I'm sorry it's gonna cost you some money, dude, if you're on well water you can get by without the 85 bucks or whatever, I think if you REALLY low ball you can get a whole set for 70 bucks three filters all this - but the main thing if you're on well water
is just an R.O. and a sand filter and if you're not a true paranoid and you're out somewhere and it IS like zombie apocalypse, you can run the RO on a well, without even a special sand filter for that R.O. for a while. You need one but if you've gotta get stuff and you're just broke as h** you can get a 50 gal per day RO filter (that's either average or max, you adjust to account for filter life anyway, you'll see how it is) and a shell for it, the torpedo looking outside with the one input, and two outputs - filtered and mineralized waste,
for 25 bucks cash American on Ebay. https://is.gd/PQ0t7Q
My wife and I have been moving between three residences, two of which we own, one of which my son is buying so I thought I needed one for the house we just bought, and got one like that. You have to take it into Home Depot with you and get a guy to help you sort out how to go from - nominally for a kinda guerrilla or low footprint deal, a water hose - (you buy a cap for one and a barb, drill the water hose cap out, push in the barb, then push your little 1/4'' feed line on is what you do) to pure water out the other end.
It turned out that my wife and son had loaded up our household one, from where we were living, so I never had to hook mine up this past summer, I used the one with the sand, carbon and RO, so now I have that one I bought laying in a drawer. It's smaller than the ones you get for a house in gallons per day because when you buy the whole thing, you can often get a really good deal and buy like a 100 gallon per day rating filter, rather than the little 50 I showed you.
That's my story in general if somebody gives you a better idea, obviously, take it. Catching rainwater is a big one. Can you catch rainwater? Catching rainwater is actually a lot of fun, believe it or not because you buy those barrels from swap meets, and figure out how to filter your gutter water through some scrubber pads, and sometimes, you'll get creative and have a big sponge, filtering the water as it falls into this barrel, and every time it rains you get just hundreds, upon hundreds of free, crystal clear, damned near perfectly pure, water.
Good luck man you're gonna have a far easier life on better water.

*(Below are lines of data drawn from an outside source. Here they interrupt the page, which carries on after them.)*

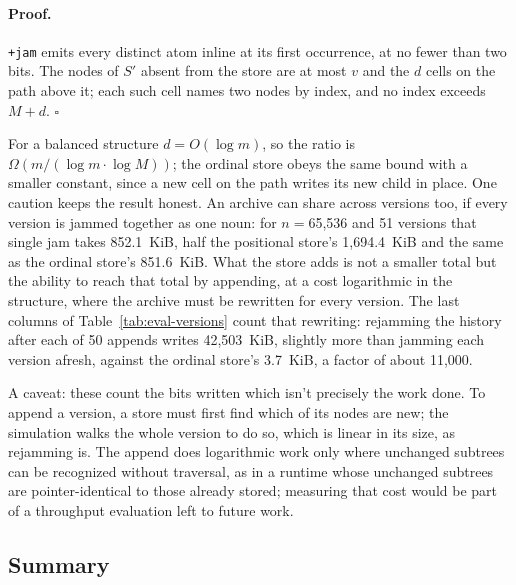 \documentclass[twoside]{article}
\begin{document}
\paragraph*{Proof.}
\texttt{+jam} emits every distinct atom inline at its first occurrence, at no fewer than two bits.  The nodes of $S'$ absent from the store are at most $v$ and the $d$ cells on the path above it; each such cell names two nodes by index, and no index exceeds $M + d$. \hfill$\square$

\bigskip
\noindent\sloppy
For a balanced structure $d = O(\log m)$, so the ratio is $\Omega(m / (\log m \cdot \log M))$; the ordinal store obeys the same bound with a smaller constant, since a new cell on the path writes its new child in place.  One caution keeps the result honest.  An archive can share across versions too, if every version is jammed together as one noun:  for $n={}$65,536 and 51 versions that single jam takes 852.1~KiB, half the positional store's 1,694.4~KiB and the same as the ordinal store's 851.6~KiB.  What the store adds is not a smaller total but the ability to reach that total by appending, at a cost logarithmic in the structure, where the archive must be rewritten for every version.  The last columns of Table~\ref{tab:eval-versions} count that rewriting:  rejamming the history after each of 50 appends writes 42,503~KiB, slightly more than jamming each version afresh, against the ordinal store's 3.7~KiB, a factor of about 11,000.

A caveat:  these count the bits written which isn't precisely the work done.  To append a version, a store must first find which of its nodes are new; the simulation walks the whole version to do so, which is linear in its size, as rejamming is.  The append does logarithmic work only where unchanged subtrees can be recognized without traversal, as in a runtime whose unchanged subtrees are pointer-identical to those already stored; measuring that cost would be part of a throughput evaluation left to future work.

\subsection{Summary}
\end{document}
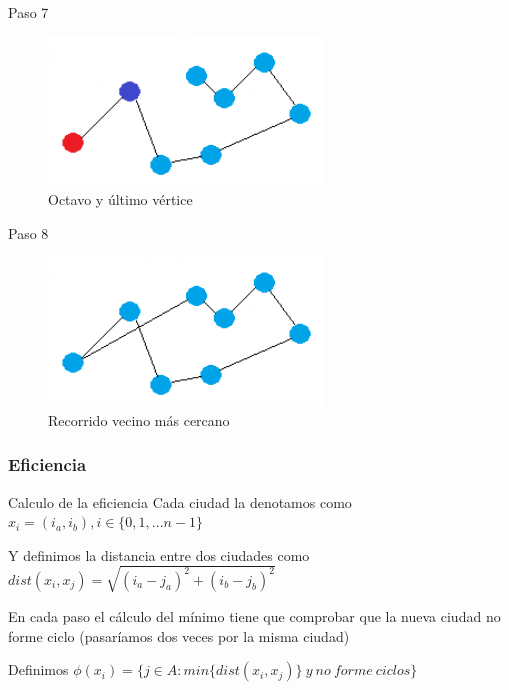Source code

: \begin{frame}
	\begin{exampleblock}{Paso 7}
	\begin{figure}[htbH]
		\centering
		\includegraphics[width=0.65\textwidth]{./Imagenes/vecino7.png}
		\caption{Octavo y último vértice}
	\end{figure}
	\end{exampleblock}
\end{frame}

\begin{frame}
	\begin{exampleblock}{Paso 8}
	\begin{figure}[htbH]
		\centering
		\includegraphics[width=0.65\textwidth]{./Imagenes/vecino8.png}
		\caption{Recorrido vecino más cercano}
	\end{figure}
	\end{exampleblock}
\end{frame}


\subsubsection{Eficiencia}
\begin{frame}
	\begin{block}{Calculo de la eficiencia}
	Cada ciudad la denotamos como $x_i = (i_a,i_b), i \in \{ 0,1,...n-1 \} $
	
	Y definimos la distancia entre dos ciudades como
	$dist(x_i, x_j) = \sqrt{ (i_a-j_a)^2 + (i_b-j_b)^2 }$
	\end{block}
	
	\begin{block}{ }
	En cada paso el cálculo del mínimo tiene que comprobar que la nueva ciudad no forme
	ciclo (pasar\'iamos dos veces por la misma ciudad)
	
	Definimos 
	$\phi (x_i) = \{ j \in A : min\{ dist(x_i,x_j)\} \ y \ no \ forme \ ciclos \}$
	\end{block}
\end{frame}

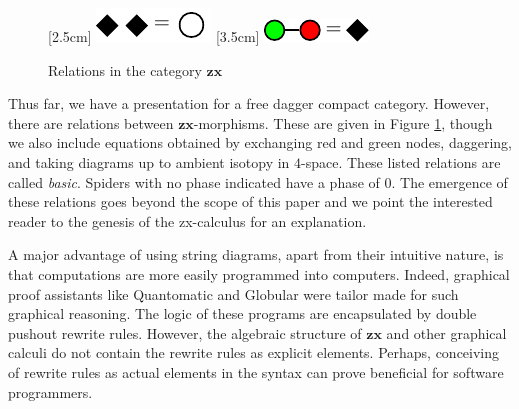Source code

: \begin{figure}
{\begin{minipage}{\textwidth}
{			}
			\quad \quad \quad \quad \quad \quad 
			\vspace{1em} 
			\linebreak
			[2.5cm]{%
				\centering
				\includegraphics{InclGrphx--equation--loop}
			}
			[3.5cm]{%
				\centering
				\includegraphics{InclGrphx--equation--diamond}
			}
		\end{minipage}
	}
	\caption{Relations in the category $\mathbf{zx}$}
	\label{fig:ZX_equations}
\end{figure}

Thus far, we have a 
presentation for a 
free dagger compact category. 
However, there are relations 
between $\mathbf{zx}$-morphisms.
These are given in Figure \ref{fig:ZX_equations},  
though we also include equations obtained by 
exchanging red and green nodes, 
daggering, and 
taking diagrams up to 
ambient isotopy in $4$-space. 
These listed relations are called \emph{basic}.  
Spiders with no phase indicated 
have a phase of $0$. 
The emergence of these relations 
goes beyond the scope of this paper
and we point the interested reader to
the genesis of the zx-calculus 
	\cite{CoeckeDuncan_QuantumObsFullPaper}
for an explanation.

A major advantage 
of using string diagrams, 
apart from their intuitive nature, 
is that computations are 
more easily programmed into 
computers.  
Indeed, graphical proof assistants
like Quantomatic 
	\cite{BarKissingerVicary_Globular,
		DixonDuncanKissinger_QuantomaticWebsite} 
and Globular 
	\cite{BarKissingerVicary_Globular} 
were tailor made for such 
graphical reasoning.  
The logic of these programs are 
encapsulated by 
double pushout rewrite rules.  
However, 
the algebraic structure of $\mathbf{zx}$ 
and other graphical calculi 
do not contain the rewrite rules 
as explicit elements.  
Perhaps, 
conceiving of rewrite rules 
as actual elements
in the syntax can prove
beneficial for software programmers.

Just guaranteed,
If you don't get a sand filter or you just already HAVE one, and you're on well, you're 25 bucks plus a couple of parts from Home Depot from finding out about the pristine water growing world, and I give you my EVERY assurance, you WILL be happier.
Originally Posted by bigbadbiddy
I would not have started PHing my water if I hadn't begun seeing deficiencies in the plants.
My water is unfortunately quite hard. up to 700 ppm on bad days, around 300ppm on average. PH is also in the 7.1-7.4 range.
Far from ideal but should be workable.
I used to PH it down to 6.2 or in that range and imagined it having positive effects.
But everything was just skewed and distorted by the buckwheat hulls, I believe.
Will know soon. The soil stuff should arrive in the coming days and then I get to mixing. I think in a month or two I will have the first indications to how much of a negative factor the buckwheat hulls really were.